◆ Task brief: If a line in the entries below contains "RETS", copy it.

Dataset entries
Start of Block

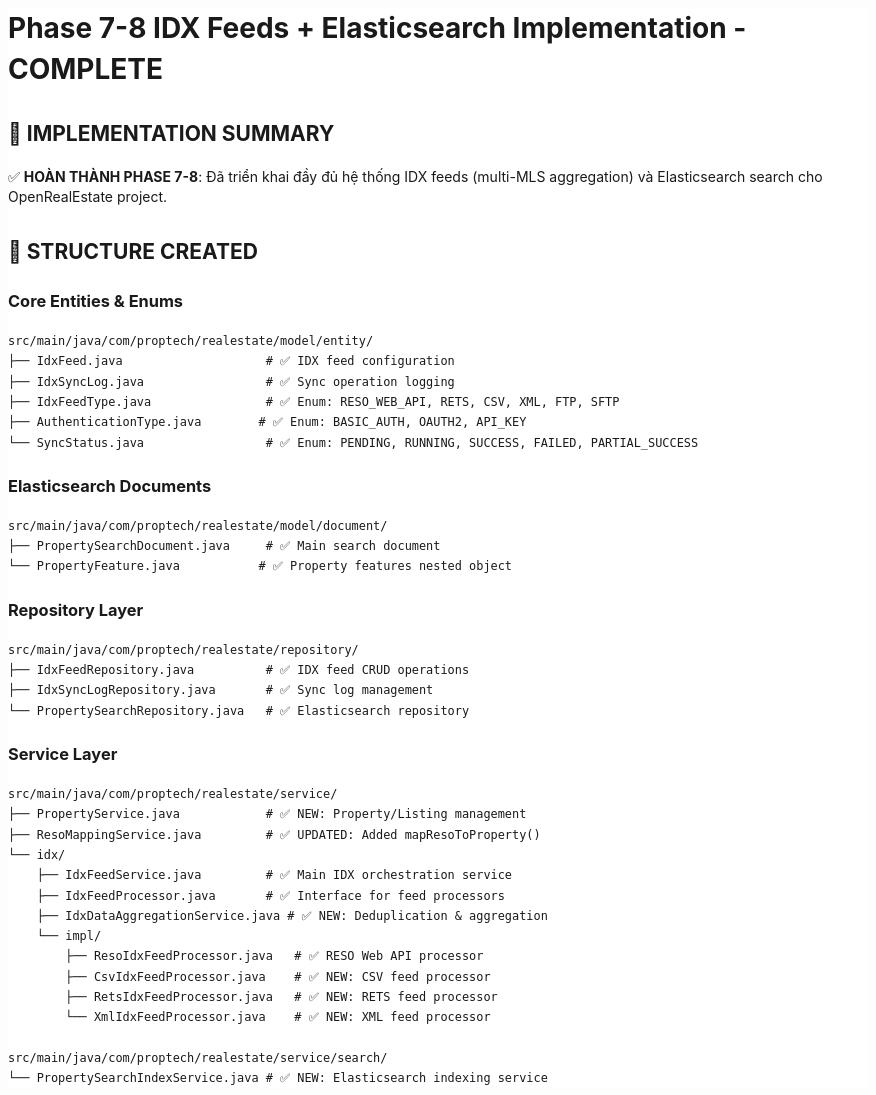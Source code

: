 # Phase 7-8 IDX Feeds + Elasticsearch Implementation - COMPLETE

## 🎯 **IMPLEMENTATION SUMMARY**

✅ **HOÀN THÀNH PHASE 7-8**: Đã triển khai đầy đủ hệ thống IDX feeds (multi-MLS aggregation) và Elasticsearch search cho OpenRealEstate project.

## 📁 **STRUCTURE CREATED**

### **Core Entities & Enums**
```
src/main/java/com/proptech/realestate/model/entity/
├── IdxFeed.java                    # ✅ IDX feed configuration
├── IdxSyncLog.java                 # ✅ Sync operation logging  
├── IdxFeedType.java                # ✅ Enum: RESO_WEB_API, RETS, CSV, XML, FTP, SFTP
├── AuthenticationType.java        # ✅ Enum: BASIC_AUTH, OAUTH2, API_KEY
└── SyncStatus.java                 # ✅ Enum: PENDING, RUNNING, SUCCESS, FAILED, PARTIAL_SUCCESS
```

### **Elasticsearch Documents**
```
src/main/java/com/proptech/realestate/model/document/
├── PropertySearchDocument.java     # ✅ Main search document
└── PropertyFeature.java           # ✅ Property features nested object
```

### **Repository Layer**
```
src/main/java/com/proptech/realestate/repository/
├── IdxFeedRepository.java          # ✅ IDX feed CRUD operations
├── IdxSyncLogRepository.java       # ✅ Sync log management
└── PropertySearchRepository.java   # ✅ Elasticsearch repository
```

### **Service Layer**
```
src/main/java/com/proptech/realestate/service/
├── PropertyService.java            # ✅ NEW: Property/Listing management
├── ResoMappingService.java         # ✅ UPDATED: Added mapResoToProperty()
└── idx/
    ├── IdxFeedService.java         # ✅ Main IDX orchestration service
    ├── IdxFeedProcessor.java       # ✅ Interface for feed processors
    ├── IdxDataAggregationService.java # ✅ NEW: Deduplication & aggregation
    └── impl/
        ├── ResoIdxFeedProcessor.java   # ✅ RESO Web API processor
        ├── CsvIdxFeedProcessor.java    # ✅ NEW: CSV feed processor
        ├── RetsIdxFeedProcessor.java   # ✅ NEW: RETS feed processor
        └── XmlIdxFeedProcessor.java    # ✅ NEW: XML feed processor

src/main/java/com/proptech/realestate/service/search/
└── PropertySearchIndexService.java # ✅ NEW: Elasticsearch indexing service
```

End of Block

◆ The completed task:
├── IdxFeedType.java                # ✅ Enum: RESO_WEB_API, RETS, CSV, XML, FTP, SFTP
        ├── RetsIdxFeedProcessor.java   # ✅ NEW: RETS feed processor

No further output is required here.